Les cépages ont des tolérances de température différentes et la fourchette au sein de laquelle ils produisent des raisins de qualité peut être plus ou moins étroite. Un cépage donné produira des saveurs très différentes selon qu’il pousse dans un climat chaud ou froid. Le sauvignon blanc produit des vins minéraux herbacés à Sancerre dans la Loire, des caractères de groseilles à maquereau et de fruits de la passion en Nouvelle-Zélande, et des styles mûrs, plus gras et plus lourds en Californie. Les températures plus chaudes entraînent une accumulation plus rapide de sucre dans les raisins, ce qui peut produire des vins plus alcoolisés. L’acide tartrique et l’acide malique naturellement présents dans le raisin diminuent également lorsque la température augmente. La combinaison d’un taux d’alcool élevé et d’une faible acidité peut donner un vin terne et flasque.

 

Du point de vue du vinificateur, ce que nous appelons la maturation phénolique, c’est-à-dire le développement des pigments de la peau et des tanins du raisin noir, devrait idéalement se produire en même temps que l’atteinte des niveaux de sucre et d’acidité désirés. Mais à mesure que les températures augmentent, la synchronisation devient plus difficile.

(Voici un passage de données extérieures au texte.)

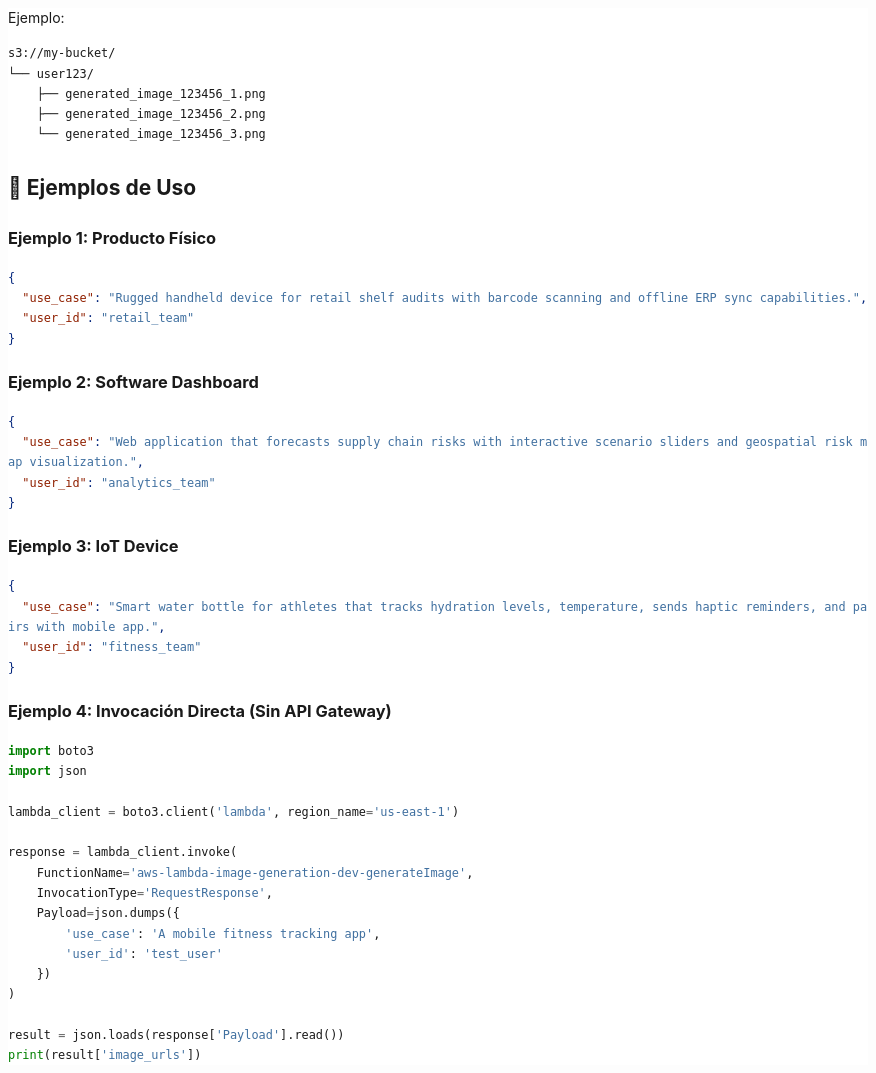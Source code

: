 Ejemplo:
```
s3://my-bucket/
└── user123/
    ├── generated_image_123456_1.png
    ├── generated_image_123456_2.png
    └── generated_image_123456_3.png
```

## 🎨 Ejemplos de Uso

### Ejemplo 1: Producto Físico

```json
{
  "use_case": "Rugged handheld device for retail shelf audits with barcode scanning and offline ERP sync capabilities.",
  "user_id": "retail_team"
}
```

### Ejemplo 2: Software Dashboard

```json
{
  "use_case": "Web application that forecasts supply chain risks with interactive scenario sliders and geospatial risk map visualization.",
  "user_id": "analytics_team"
}
```

### Ejemplo 3: IoT Device

```json
{
  "use_case": "Smart water bottle for athletes that tracks hydration levels, temperature, sends haptic reminders, and pairs with mobile app.",
  "user_id": "fitness_team"
}
```

### Ejemplo 4: Invocación Directa (Sin API Gateway)

```python
import boto3
import json

lambda_client = boto3.client('lambda', region_name='us-east-1')

response = lambda_client.invoke(
    FunctionName='aws-lambda-image-generation-dev-generateImage',
    InvocationType='RequestResponse',
    Payload=json.dumps({
        'use_case': 'A mobile fitness tracking app',
        'user_id': 'test_user'
    })
)

result = json.loads(response['Payload'].read())
print(result['image_urls'])
```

De plus, si la température est trop élevée, le métabolisme de la vigne s’arrête complètement, de sorte que la chaleur intense peut donner des vins très alcoolisés qui ont un goût de végétaux verts non mûrs.

 

Pour produire des raisins de qualité, les vignes ont besoin d’une dormance en hiver qui est stimulée par le froid. Les hivers plus chauds entraînent un débourrement plus précoce et rendent ainsi les vignes plus sensibles aux gels printaniers tardifs qui affectent les rendements. Les hivers plus chauds augmentent aussi l’incidence des maladies fongiques, des insectes qui sont des vecteurs de maladies et d’autres types de vermine.

 

Les changements climatiques entraînent également de la sécheresse. Les vignes ont besoin d’eau, qu’elle provienne des pluies ou de l’irrigation (là où elle est permise). Et plus la température est élevée, plus les vignes ont besoin d’eau pour produire des raisins de qualité. De plus, une grande quantité d’eau est nécessaire au fonctionnement d’une cave à vin. Les gouvernements et les municipalités locales peuvent être amenés à restreindre les allocations, étant obligés de choisir entre le soutien à l’agriculture, aux entreprises et à la population. 

 

Les longues périodes de sécheresse en Australie, en Californie et en Espagne ont sans doute contribué à la gravité des incendies de forêt, qui ont détruit des vignobles et nui à la qualité du vin en raison de la fumée produite. Les événements naturels extrêmes comme les fortes tempêtes, la grêle et les crues éclairs peuvent anéantir une récolte et les moyens de subsistance des agriculteurs. Les changements climatiques augmentent la fréquence de ces événements, ce qui rend la culture du raisin et la production de vin plus risquées d’un point de vue commercial.

 

Les vignes sont plantées dans un objectif à long terme, généralement pour un minimum de 20 ans, et certaines pour une période encore plus longue. Il s’agit souvent de petites exploitations agricoles appartenant à des familles pour qui le vin fait partie de leur culture et de leur mode de vie. Les viticulteurs se considèrent comme les gardiens de la terre qu’ils cultivent pour les générations futures, ce qui est la définition même de la durabilité. Ils s’adaptent pour atténuer les effets des changements climatiques. Les chercheurs tentent de développer des cépages plus résistants à la sécheresse et à la chaleur. Le secteur du commerce du vin a commencé à travailler de manière plus collective par le biais d’associations comme le protocole de Porto pour relever les défis que posent les changements climatiques et atténuer la contribution du commerce du vin aux changements climatiques. En tant qu’amateurs de vin, nous pouvons les appuyer en continuant à apprécier le vin, ce que j’entends bien faire!